By Ray Bennett
LONDON – Linda Gray walks quickly along the crowded streets of the British capital. “I smile, I wave, I move on,” says the actress, as eyes widen, fingers point and people whisper delightedly around her, “Sue Ellen. It’s Sue Ellen.”
Thirteen years after departing the worldwide hit “Dallas,” Gray is still remembered fondly for playing the long-suffering, hard-drinking Sue Ellen Ewing, wife of Larry Hagman’s swaggering, philandering oil man J.R.
She has kept a low profile mostly since then, doing the occasional television show (“Models Inc.,” “Melrose Place”), acting and directing in the theater and serving as a goodwill ambassador for the United Nations.
For the past few months, however, she has been the toast of London, starring as Mrs. Robinson in the boxoffice record-breaking run of the play “The Graduate” by Terry Johnson. Adapted from Charles Webb’s novel and the screenplay for the 1967 Mike Nichols motion picture, written by Calder Willingham and Buck Henry, the comedy has been running at the Gielgud Theatre in the West End since April 5, 2000.
Productions are planned in some 20 countries, and Kathleen Turner, who opened the play in London, will take it to Broadway later this year. Gray’s West End run concludes Saturday.
The show received raves from the British critics when it opened, and Turner has been succeeded by model Jerry Hall, Amanda Donohoe, Anne Archer and, in September, by Gray, of whom BBC London radio said, “At last, ‘The Graduate’ gets the Mrs. Robinson it deserves.”
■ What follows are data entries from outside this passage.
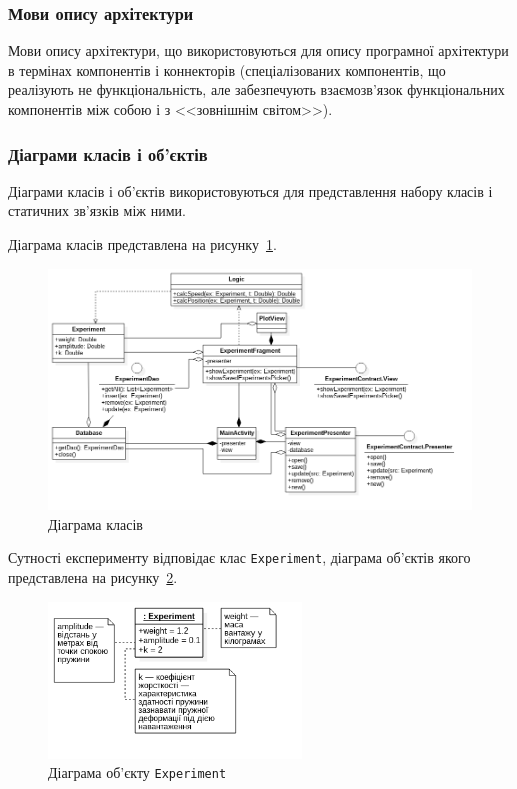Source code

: \subsubsection{Мови опису архітектури}
Мови опису архітектури, що використовуються для опису програмної архітектури в термінах компонентів і коннекторів (спеціалізованих компонентів, що реалізують не функціональність, але забезпечують взаємозв'язок функціональних компонентів між собою і з <<зовнішнім світом>>).

\subsubsection{Діаграми класів і об’єктів}
Діаграми класів і об’єктів використовуються для представлення набору класів і статичних зв'язків між ними.

Діаграма класів представлена на рисунку~\ref{fig:uml_class}.

\begin{figure}[H]
  \centering
    \includegraphics[width=1\textwidth]{uml_class}
  \caption{Діаграма класів}
  \label{fig:uml_class}
\end{figure}

Сутності експерименту відповідає клас \texttt{Experiment}, діаграма об'єктів якого представлена на рисунку~\ref{fig:uml_object_experiment}.

\begin{figure}[H]
  \centering
    \includegraphics[width=0.6\textwidth]{uml_object_experiment}
  \caption{Діаграма об'єкту \texttt{Experiment}}
  \label{fig:uml_object_experiment}
\end{figure}

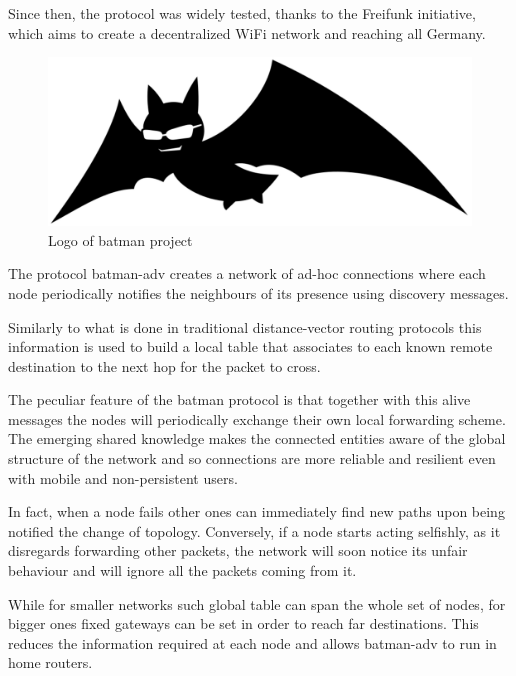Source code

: \documentclass[conference]{IEEEtran}
\begin{document}
Since then, the protocol was widely tested, thanks to the Freifunk initiative, which aims to create a decentralized WiFi network and reaching all Germany.

\begin{figure}[h]
  \centering
  \includegraphics[width=0.8\linewidth]{figures/logo.pdf}
  \caption{Logo of \gls{batman} project}
  \label{fig:batman_logo}
\end{figure}

\smallskip


The protocol \gls{batman}-adv creates a network of ad-hoc connections where each node periodically notifies the neighbours of its presence using discovery messages.

Similarly to what is done in traditional distance-vector routing protocols this information is used to build a local table that associates to each known remote destination to the next hop for the packet to cross.

The peculiar feature of the \gls{batman} protocol is that together with this alive messages the nodes will periodically exchange their own local forwarding scheme. The emerging shared knowledge makes the connected entities aware of the global structure of the network and so connections are more reliable and resilient even with mobile and non-persistent users.

In fact, when a node fails other ones can immediately find new paths upon being notified the change of topology.
Conversely, if a node starts acting selfishly, as it disregards forwarding other packets, the network will soon notice its unfair behaviour and will ignore all the packets coming from it.

While for smaller networks such global table can span the whole set of nodes, for bigger ones fixed gateways can be set in order to reach far destinations. This reduces the information required at each node and allows \gls{batman}-adv to run in home routers.

\smallskip
\end{document}

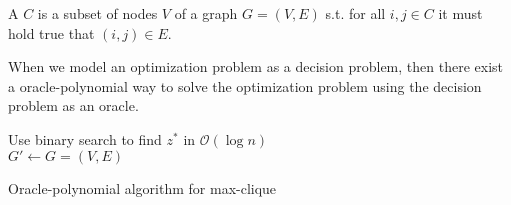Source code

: \begin{definition}
    A  $C$ is a subset of nodes $V$ of a graph $G=(V,E)$ s.t.
    for all $i,j \in C$ it must hold true that $(i,j)\in E$.
\end{definition}
\begin{theorem}
    When we model an optimization problem as a decision problem, then there exist
    a oracle-polynomial way to solve the optimization problem using the decision problem
    as an oracle. \label{th:opt-dec-problem}
\end{theorem}
\begin{algorithm}[H]
    \SetAlgoLined
    Use binary search to find $z^*$ in $\mathcal{O}(\log n)$\\
    $G' \leftarrow G = (V,E)$\\
    \caption{Oracle-polynomial algorithm for max-clique}
\end{algorithm} \noindent

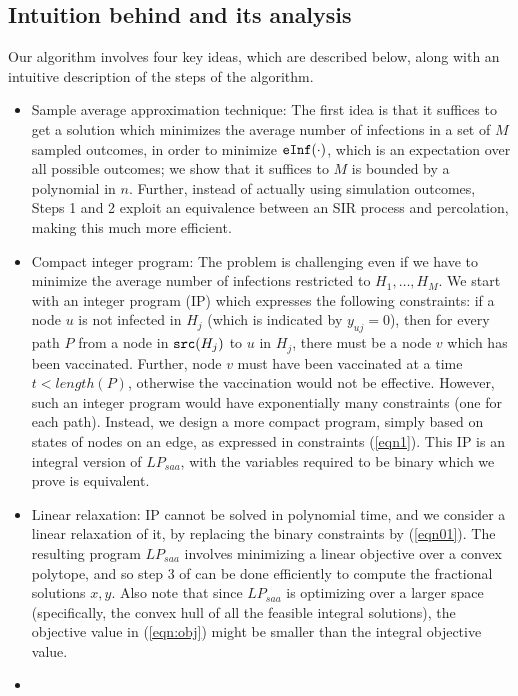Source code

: \subsection{Intuition behind \algo{} and its analysis}

Our algorithm involves four key ideas, which are described below, along with an intuitive description of
the steps of the algorithm.
\begin{itemize}
\item
Sample average approximation technique: 
The first idea is that it suffices to get a solution which minimizes the average number of
infections in a set of $M$ sampled outcomes, in order to minimize $\texttt{eInf}(\cdot)$, which is an expectation
over all possible outcomes; we show that it suffices to $M$ is bounded by a polynomial in $n$.
Further, instead of actually using simulation outcomes, Steps 1 and 2 exploit an equivalence between an
SIR process and percolation, making this much more efficient.
\item
Compact integer program:
The problem is challenging even if we have to minimize the average number of infections restricted to
$H_1,\ldots,H_M$. We start with an integer program (IP) which expresses the following constraints: if a node $u$ is not infected in $H_j$
(which is indicated by $y_{uj}=0$), then for every path $P$ from a node in $\texttt{src}(H_j)$ to $u$ in $H_j$, there must be
a node $v$ which has been vaccinated. Further, node $v$ must have been vaccinated at a time $t< length(P)$, otherwise the
vaccination would not be effective. 
However, such an integer program would have exponentially many constraints (one for each path).
Instead, we design a more compact program,
simply based on states of nodes on an edge, as expressed in constraints (\ref{eqn1}).
This IP is an  integral version of $LP_{saa}$, with the variables required to be binary
which we prove is equivalent.
\item
Linear relaxation:
IP cannot be solved in polynomial time, and we consider a linear relaxation of it, by replacing the binary constraints
by (\ref{eqn01}). The resulting program $LP_{saa}$ involves minimizing a linear objective over a convex polytope,
and so step 3 of \algo{} can be done efficiently to compute the fractional solutions $x, y$.
Also note that since $LP_{saa}$ is optimizing over a larger space (specifically, the convex hull of all the
feasible integral solutions), the objective value in (\ref{eqn:obj}) might be smaller than the integral objective value.
\item

\end{itemize}
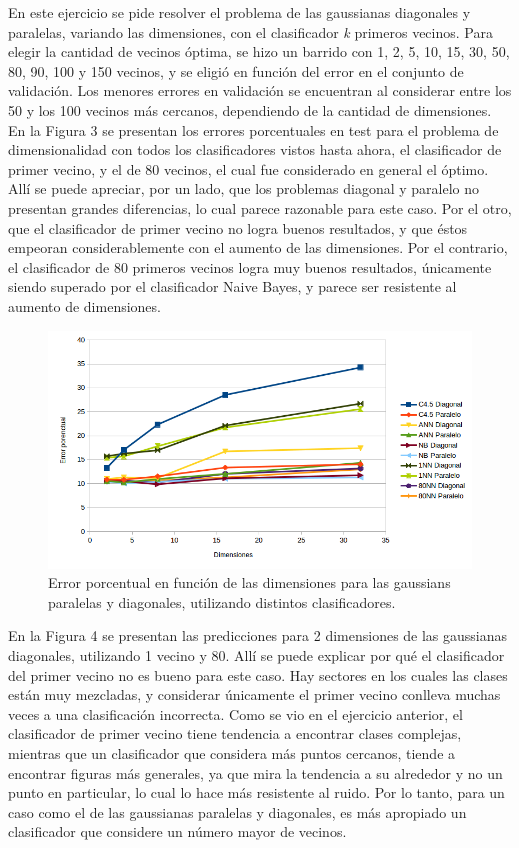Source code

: \documentclass[12pt, a4paper]{article}
\begin{document}
En este ejercicio se pide resolver el problema de las gaussianas diagonales y paralelas, variando las dimensiones, con el clasificador \textit{k} primeros vecinos. Para elegir la cantidad de vecinos óptima, se hizo un barrido con 1, 2,	5,	10, 15, 30, 50, 80, 90, 100 y 150 vecinos, y se eligió en función del error en el conjunto de validación. Los menores errores en validación se encuentran al considerar entre los 50 y los 100 vecinos más cercanos, dependiendo de la cantidad de dimensiones. En la Figura 3 se presentan los errores porcentuales en test para el problema de dimensionalidad con todos los clasificadores vistos hasta ahora, el clasificador de primer vecino, y el de 80 vecinos, el cual fue considerado en general el óptimo. Allí se puede apreciar, por un lado, que los problemas diagonal y paralelo no presentan grandes diferencias, lo cual parece razonable para este caso. Por el otro, que el clasificador de primer vecino no logra buenos resultados, y que éstos empeoran considerablemente con el aumento de las dimensiones. Por el contrario, el clasificador de 80 primeros vecinos logra muy buenos resultados, únicamente siendo superado por el clasificador Naive Bayes, y parece ser resistente al aumento de dimensiones.

 \begin{figure}
    \centering
	\includegraphics[scale=0.8]{ejercicioc}
	\caption{Error porcentual en función de las dimensiones para las gaussians paralelas y diagonales, utilizando distintos clasificadores.}
\end{figure}

En la Figura 4 se presentan las predicciones para 2 dimensiones de las gaussianas diagonales, utilizando 1 vecino y 80. Allí se puede explicar por qué el clasificador del primer vecino no es bueno para este caso. Hay sectores en los cuales las clases están muy mezcladas, y considerar únicamente el primer vecino conlleva muchas veces a una clasificación incorrecta. Como se vio en el ejercicio anterior, el clasificador de primer vecino tiene tendencia a encontrar clases complejas, mientras que un clasificador que considera más puntos cercanos, tiende a encontrar figuras más generales, ya que mira la tendencia a su alrededor y no un punto en particular, lo cual lo hace más resistente al ruido. Por lo tanto, para un caso como el de las gaussianas paralelas y diagonales, es más apropiado un clasificador que considere un número mayor de vecinos.
\end{document}

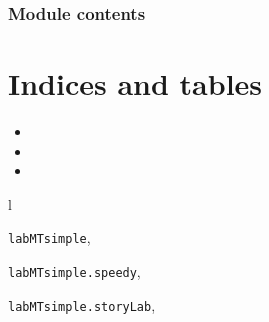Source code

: \documentclass[letterpaper,10pt,english]{sphinxmanual}
\begin{document}
\subsection{Module contents}
\label{labMTsimple:module-contents}\label{labMTsimple:module-labMTsimple}

\chapter{Indices and tables}
\label{index:indices-and-tables}\begin{itemize}
\item {} 

\item {} 

\item {} 

\end{itemize}


\renewcommand{\indexname}{Python Module Index}
\begin{theindex}
\def\bigletter#1{{\Large\sffamily#1}\nopagebreak\vspace{1mm}}
\bigletter{l}
\item {\texttt{labMTsimple}}, \pageref{labMTsimple:module-labMTsimple}
\item {\texttt{labMTsimple.speedy}}, \pageref{labMTsimple:module-labMTsimple.speedy}
\item {\texttt{labMTsimple.storyLab}}, \pageref{labMTsimple:module-labMTsimple.storyLab}
\end{theindex}

\renewcommand{\indexname}{Index}
\printindex
\end{document}
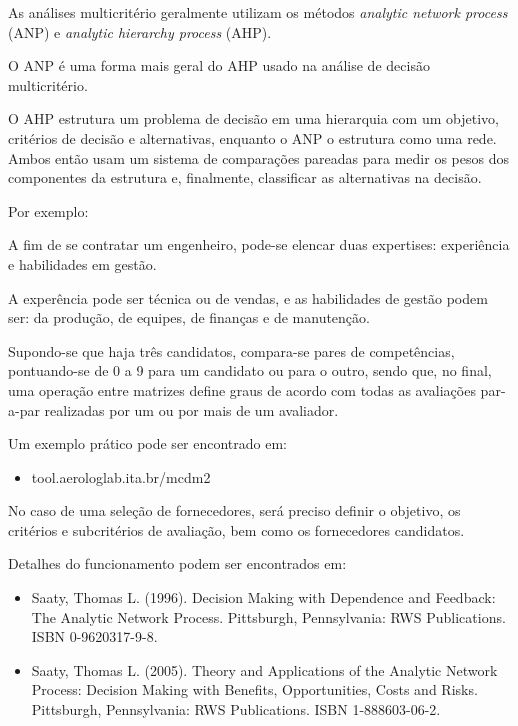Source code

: \documentclass{article}
\begin{document}
As análises multicritério geralmente utilizam os métodos {\it analytic network process} (ANP) e {\it analytic hierarchy process} (AHP).

O ANP é uma forma mais geral do AHP usado na análise de decisão multicritério.

O AHP estrutura um problema de decisão em uma hierarquia com um objetivo, critérios de decisão e alternativas, enquanto o ANP o estrutura como uma rede. Ambos então usam um sistema de comparações pareadas para medir os pesos dos componentes da estrutura e, finalmente, classificar as alternativas na decisão.

Por exemplo:

A fim de se contratar um engenheiro, pode-se elencar duas expertises: experiência e habilidades em gestão.

A experência pode ser técnica ou de vendas, e as habilidades de gestão podem ser: da produção, de equipes, de finanças e de manutenção.

Supondo-se que haja três candidatos, compara-se pares de competências, pontuando-se de 0 a 9 para um candidato ou para o outro, sendo que, no final, uma operação entre matrizes define graus de acordo com todas as avaliações par-a-par realizadas por um ou por mais de um avaliador.

Um exemplo prático pode ser encontrado em:

\begin{itemize}
\item tool.aerologlab.ita.br/mcdm2
\end{itemize}

No caso de uma seleção de fornecedores, será preciso definir o objetivo, os critérios e subcritérios de avaliação, bem como os fornecedores candidatos.

Detalhes do funcionamento podem ser encontrados em:

\begin{itemize}
\item Saaty, Thomas L. (1996). Decision Making with Dependence and Feedback: The Analytic Network Process. Pittsburgh, Pennsylvania: RWS Publications. ISBN 0-9620317-9-8.

\item Saaty, Thomas L. (2005). Theory and Applications of the Analytic Network Process: Decision Making with Benefits, Opportunities, Costs and Risks. Pittsburgh, Pennsylvania: RWS Publications. ISBN 1-888603-06-2.
\end{itemize}
\end{document}
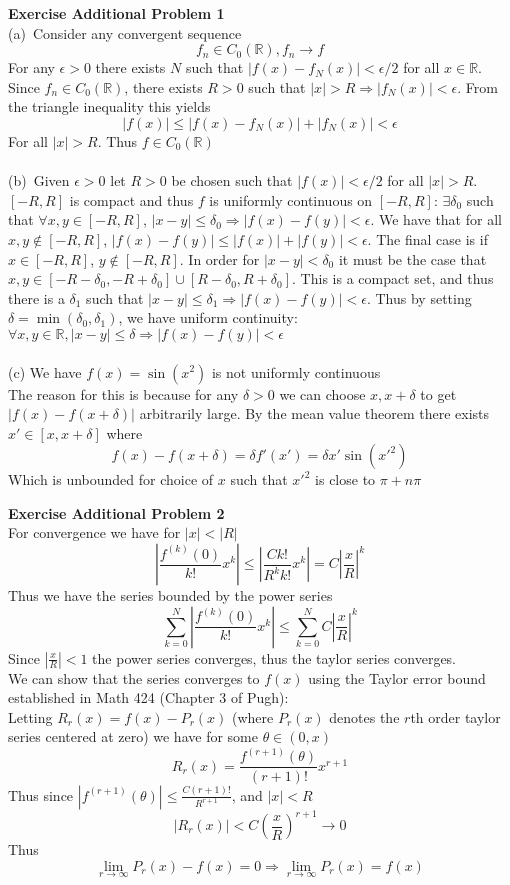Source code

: \documentclass[12pt]{article}
\newenvironment{ques}[1]{\textbf{Exercise #1}\vspace{1 mm}\\ }{\bigskip}
\theoremstyle{definition}
\renewcommand{\l}{\left }
\renewcommand{\r}{\right }
\newcommand{\R}{\mathbb R}
\renewcommand{\t}{\theta}
\begin{document}
\begin{ques}{Additional Problem 1}
	(a)\ Consider any convergent sequence 
	$$f_n \in C_0(\R), f_n \to f$$
	For any $\epsilon > 0$ there exists $N$ such that $|f(x) - f_N(x)| <
	\epsilon / 2$ for all $x \in \R$. Since $f_n \in C_0(\R)$, there exists $R
	> 0$ such that $|x| > R \Rightarrow |f_N(x)| < \epsilon$. From the triangle
	inequality this yields
	$$|f(x)| \leq |f(x) - f_N(x)| + |f_N(x)| < \epsilon$$
	For all $|x| > R$. Thus $f \in C_0(\R)$\\
	\\
	(b)\ Given $\epsilon > 0$ let $R > 0$ be chosen such that $|f(x)| <
	\epsilon/2$ for all $|x| > R$. $[-R, R]$ is compact and thus $f$ is uniformly
	continuous on $[-R,R]$: $\exists \delta_0$ such that $\forall x,y \in
	[-R,R]$, $|x-y| \leq \delta_0 \Rightarrow |f(x) - f(y)| < \epsilon$. We have
	that for all $x,y \notin [-R,R]$, $|f(x) - f(y)| \leq |f(x)| + |f(y)| <
	\epsilon$. The final case is if $x \in [-R,R]$, $y \notin [-R,R]$. In order
	for $|x-y| < \delta_0$ it must be the case that $x,y \in [-R - \delta_0,-R +
	\delta_0] \cup [R - \delta_0,R + \delta_0]$. This is a compact set, and thus
	there is a $\delta_1$ such that $|x-y| \leq \delta_1 \Rightarrow |f(x) - f(y)|
	< \epsilon$. Thus by setting $\delta = \min (\delta_0,\delta_1)$, we have
	uniform continuity: $\forall x,y \in \R, |x - y| \leq \delta \Rightarrow
	|f(x) - f(y)| < \epsilon$\\
	\\
	(c) We have $f(x) = \sin(x^2)$ is not uniformly continuous\\
	The reason for this is because for any $\delta > 0$ we can choose $x, x+
	\delta$ to get $|f(x) - f(x + \delta)|$ arbitrarily large. By the mean
	value theorem there exists $x' \in [x,x+ \delta]$ where
	$$f(x) - f(x + \delta) = \delta f'(x') = \delta x'\sin(x'^2)$$
	Which is unbounded for choice of $x$ such that $x'^2$ is close to $\pi + n\pi$
\end{ques}

\begin{ques}{Additional Problem 2}
	For convergence we have for $|x| < |R|$
	$$ \l|\frac{f^{(k)}(0)}{k!} x^k\r| \leq \l|\frac{Ck!}{R^kk!} x^k\r| = C\l|\frac
	x R\r|^k$$ 
	Thus we have the series bounded by the power series
	$$\sum_{k=0}^N \l|\frac{f^{(k)}(0)}{k!} x^k\r| \leq \sum_{k=0}^N
	C\l|\frac x R\r|^k$$
	Since $\l|\frac x R\r| < 1$ the power series converges, thus the taylor series
	converges. \\
	We can show that the series converges to $f(x)$ using the Taylor error
	bound established in Math 424 (Chapter 3 of Pugh):\\
	Letting $R_r(x) = f(x) - P_r(x)$ (where $P_r(x)$ denotes the $r$th order
	taylor series centered at zero) we have for some $\theta \in (0, x)$
	$$R_r(x) = \frac{f^{(r+1)}(\theta)}{(r+1)!}x^{r+1}$$
	Thus since $|f^{(r+1)}(\t)| \leq \frac{C(r+1)!}{R^{r+1}}$, and $|x| < R$
	$$|R_r(x)| < C\l(\frac{x}{R}\r)^{r+1} \to 0$$
	Thus
	$$\lim_{r \to \infty} P_r(x) - f(x) = 0 \Rightarrow \lim_{r \to \infty}
	P_r(x) = f(x)$$
\end{ques}
\end{document}
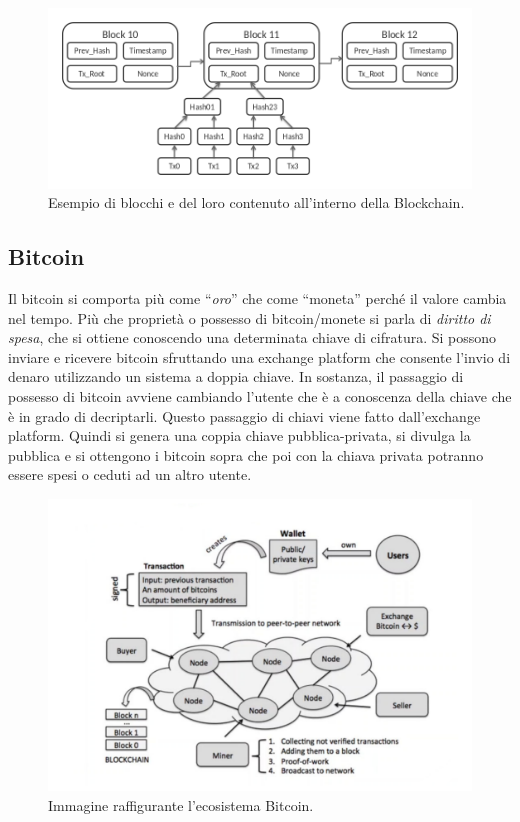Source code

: \begin{figure}[H]
    \centering
    \includegraphics[width=\textwidth, keepaspectratio]{capitoli/bitcoin/imgs/bit1.png}
    \caption{Esempio di blocchi e del loro contenuto all'interno della Blockchain.}
\end{figure}

\subsection{Bitcoin}

Il bitcoin si comporta più come “\textit{oro}” che come “moneta” perché il
valore cambia nel tempo. Più che proprietà o possesso di bitcoin/monete si parla
di \textit{diritto di spesa}, che si ottiene conoscendo una determinata chiave
di cifratura. Si possono inviare e ricevere bitcoin sfruttando una exchange
platform che consente l'invio di denaro utilizzando un sistema a doppia chiave.
In sostanza, il passaggio di possesso di bitcoin avviene cambiando l'utente che
è a conoscenza della chiave che è in grado di decriptarli. Questo passaggio di
chiavi viene fatto dall'exchange platform. Quindi si genera una coppia chiave
pubblica-privata, si divulga la pubblica e si ottengono i bitcoin sopra che poi
con la chiava privata potranno essere spesi o ceduti ad un altro utente.

\begin{figure}[H]
    \centering
    \includegraphics[width=14cm, keepaspectratio]{capitoli/bitcoin/imgs/bit2.png}
    \caption{Immagine raffigurante l'ecosistema Bitcoin.}
\end{figure}

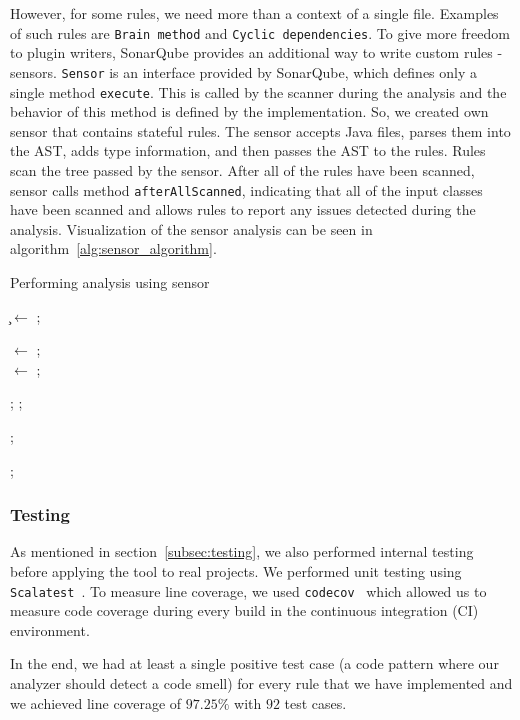 However, for some rules, we need more than a context of a single file.
Examples of such rules are \verb|Brain method| and \verb|Cyclic dependencies|.
To give more freedom to plugin writers, SonarQube provides an additional way to write custom rules - sensors.
\verb|Sensor| is an interface provided by SonarQube, which defines only a single method \verb|execute|.
This is called by the scanner during the analysis and the behavior of this method is defined by the implementation.
So, we created own sensor that contains stateful rules.
The sensor accepts Java files, parses them into the AST, adds type information, and then passes the AST to the rules.
Rules scan the tree passed by the sensor.
After all of the rules have been scanned, sensor calls method \verb|afterAllScanned|, indicating that all of the
input classes have been scanned and allows rules to report any issues detected during the analysis.
Visualization of the sensor analysis can be seen in algorithm~\ref{alg:sensor_algorithm}.

\begin{algorithm} [!htb]
    \caption{Performing analysis using sensor}
    \label{alg:sensor_algorithm}
    \BlankLine

    \c$\leftarrow$ \CreateClassPath; \\

     {
    \AST$\leftarrow$ \ParseJavaFile { \j }; \\
    \AstWithSymbolicModel$\leftarrow$ \UpdateSymbolicModel{\j, \c};

     {
    \Scan{\r, \AstWithSymbolicModel};
    };
    }

     {
    \AfterAllScanned{};
    }

    \UploadResults{};
\end{algorithm}

\FloatBarrier

\subsubsection{Testing}

As mentioned in section~\ref{subsec:testing}, we also performed internal testing before applying the tool to real projects.
We performed unit testing using \verb|Scalatest|~\cite{scalatest}.
To measure line coverage, we used \verb|codecov|~\cite{codecov} which allowed us to measure
code coverage during every build in the continuous integration (CI) environment.

In the end, we had at least a single positive test case (a code pattern where our analyzer should detect a code smell)
for every rule that we have implemented and we achieved line coverage of $97.25\%$ with $92$ test cases.
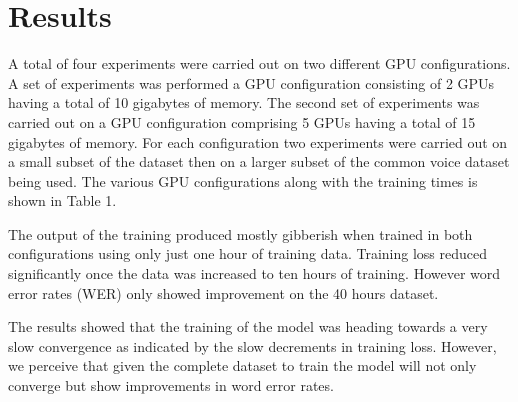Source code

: \section{Results}
A total of four experiments were carried out on two different GPU configurations. A set of experiments was performed a GPU configuration consisting of 2 GPUs having a total of 10 gigabytes of memory. The second set of experiments was carried out on a GPU configuration comprising 5 GPUs having a total of 15 gigabytes of memory.  For each configuration two experiments were carried out on a small subset of the dataset then on a larger subset of the common voice dataset being used.   The various GPU configurations along with the training times is shown in Table 1.

The output of the training produced mostly gibberish when trained in both configurations using only just one hour of training data.  Training loss reduced significantly once the data was increased to ten hours of training.  However word error rates (WER) only showed improvement on the 40 hours dataset.

The results showed that the training of the model was heading towards a very slow convergence as indicated by the slow decrements in training loss.  However, we perceive that given the complete dataset to train the model will not only converge but show improvements in word error rates.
For Gray, it was a triumph with more than a touch of irony. To begin with, the sensuous female leg that dominated the key art for the original film was one of hers. She was modeling at the time, trying to break into acting, and the image was taken from a library of images she had posed for. “It was a day’s work,” she says now, though she agrees that figuring in one of the iconic images of ’60s movies is “kinda cool.”
When the play was announced, Gray asked her agent to let the producers know she was interested. She was turned down as too old. Four months later, they changed their minds: “I was stunned. I said, ‘I thought they said I was too old?’ I got a little feisty about it. People are so focused on age, and it’s a shame. You dishonour your uniqueness doing that. I’m sick and tired of women worrying about age and wrinkles and scars. It’s so unfair.”
Gray, who turned 61 in September, leapt at the part, although she admits to being “scared to come to the West End” to play the role of an older woman who seduces a young man and is seen fleetingly, in half-light, naked. She says, “Remembering to drop the towel was the big thing. I didn’t think about the critics. I thought, ‘If I do my best, some people will like it.’ ”
The tabloid Daily Mail sent not only its critic, it also sent a surgeon, a nutritionist and a therapist. Gray laughs: “They wanted to see what my body looked like, or if I’d had plastic surgery, or how I was holding up, I guess. At the end it was OK. They didn’t say a whit about my performance.”